Open learning is a term that refers to a range of educational practices which are united by the aim of widening access to education. This may occur through open-access or non-accredited learning, self-guided or flexible learning pathways or innovative modes of delivery, including the use of digital resources or cascade models of education. Open learning has become a key element of the theological education resources provided by TEIs across the country. It has developed in response to different needs and desires, such as the desire to widen access to the rigorous theological education and training offered by the TEIs, the need for quality online open-access educational materials and the need to provide flexible and open-ended learning for people in a range of different contexts. Open learning in theology, ministry and mission meets with particular pedagogical challenges related to problems of distance and isolation, quality assurance and effectiveness. These problems are not unique to this field, but they do present distinctive challenges where the development of interpersonal relationships, practical skills and personal competencies are considered core aspects of theological development. As open learning resources are being developed across the TEIs, this project seeks to clarify the aims, objectives, challenges and methods for open learning which will best meet the needs of the church and respond to these challenges.
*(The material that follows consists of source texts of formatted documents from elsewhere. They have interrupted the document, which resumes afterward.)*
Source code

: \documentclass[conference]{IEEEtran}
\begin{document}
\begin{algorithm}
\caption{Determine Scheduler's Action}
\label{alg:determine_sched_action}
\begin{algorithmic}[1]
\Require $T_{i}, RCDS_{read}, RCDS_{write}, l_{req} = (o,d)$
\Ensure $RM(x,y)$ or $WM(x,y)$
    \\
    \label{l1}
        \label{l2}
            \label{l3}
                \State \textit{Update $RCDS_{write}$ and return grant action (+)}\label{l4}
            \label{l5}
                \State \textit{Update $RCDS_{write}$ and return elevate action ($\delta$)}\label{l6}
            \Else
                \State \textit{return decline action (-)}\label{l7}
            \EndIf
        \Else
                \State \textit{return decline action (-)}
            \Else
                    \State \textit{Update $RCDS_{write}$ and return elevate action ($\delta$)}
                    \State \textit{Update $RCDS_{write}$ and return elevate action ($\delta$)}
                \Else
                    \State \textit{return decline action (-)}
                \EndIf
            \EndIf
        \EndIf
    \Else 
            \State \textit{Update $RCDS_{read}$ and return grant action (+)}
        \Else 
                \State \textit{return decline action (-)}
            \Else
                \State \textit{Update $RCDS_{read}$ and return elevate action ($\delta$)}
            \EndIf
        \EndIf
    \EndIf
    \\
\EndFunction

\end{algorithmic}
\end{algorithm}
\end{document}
This project will assess the uses of open learning for education and training in theology, ministry and mission in the UK today.

• It will begin with an exploration of the current nature of open learning across the TEIs and related institutions. The project will look at the intended outcomes of present models of open learning. It will aim to identify the contexts and people that it serves.
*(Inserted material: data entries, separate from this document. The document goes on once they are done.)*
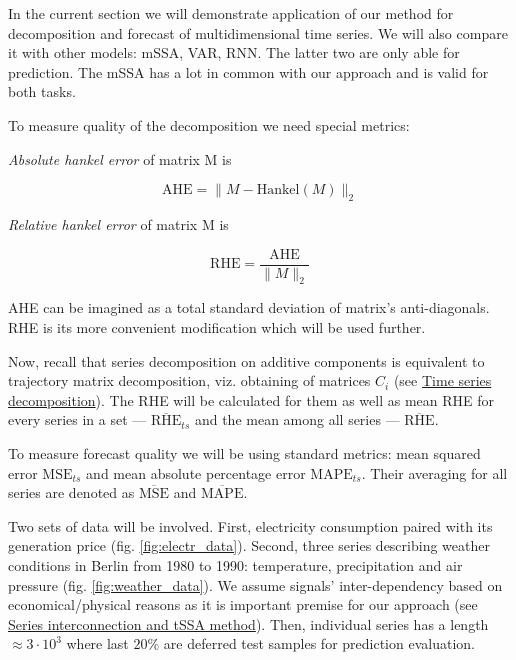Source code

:	In the current section we will demonstrate application of our method for decomposition and forecast of multidimensional time series. We will also compare it with other models: mSSA, VAR, RNN. The latter two are only able for prediction. The mSSA has a lot in common with our approach and is valid for both tasks.
	
	To measure quality of the decomposition we need special metrics:
	
	\begin{Def}
		\emph{Absolute hankel error} of matrix M is 
		
		\[
		\text{AHE} = \lVert M - \text{Hankel}(M) \rVert_2
		\] 
		
	\end{Def}	
	
	\begin{Def}		
		
		\emph{Relative hankel error} of matrix M is 
		
		\[
		\text{RHE} = \frac{\text{AHE}}{\lVert M \rVert_2} 
		\] 		
		
	\end{Def}
	
	AHE can be imagined as a total standard deviation of matrix's anti-diagonals. RHE is its more convenient modification which will be used further.	
	
	Now, recall that series decomposition on additive components is equivalent to trajectory matrix decomposition, viz. obtaining of matrices $ C_i $ (see \hyperref[sec:decomposition]{Time series decomposition}). The RHE will be calculated for them as well as mean RHE for every series in a set --- $ \overline{\text{RHE}}_{ts} $ and the mean among all series --- $ \overline{\text{RHE}} $. 
	
	To measure forecast quality we will be using standard metrics: mean squared error $ \text{MSE}_{ts} $ and mean absolute percentage error $ \text{MAPE}_{ts} $. Their averaging for all series are denoted as $ \overline{\text{MSE}} $ and $ \overline{\text{MAPE}} $.
	
	Two sets of data will be involved. First, electricity consumption paired with its generation price (fig. \ref{fig:electr_data}). Second, three series describing weather conditions in Berlin from 1980 to 1990: temperature, precipitation and air pressure (fig. \ref{fig:weather_data}). We assume signals' inter-dependency based on economical/physical reasons as it is important premise for our approach (see \hyperref[sec:tssa_method]{Series interconnection and tSSA method}). Then, individual series has a length $ \approx 3 \cdot 10^3 $ where last $ 20\% $ are deferred test samples for prediction evaluation.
• It will seek to identify effective modes of delivery. This area will focus on the pedagogical peculiarities of open learning, their advantages and disadvantages, and the most effective means of delivering open learning for ministry and mission.

• The project will look at how we assess the effectiveness of open learning. How might we measure the extent to which it has met the intended outcomes in the life, ministry and mission of the church? It will then identify areas for future growth and development on the basis of a greater understanding of pedagogies of open learning in these contexts.

The research will be conducted through an analysis of case studies of open learning which are currently in operation, through the use of a questionnaire and structured discussions. Out of this project the core research team will produce a report which will contribute to the development of open learning resources through the Common Awards.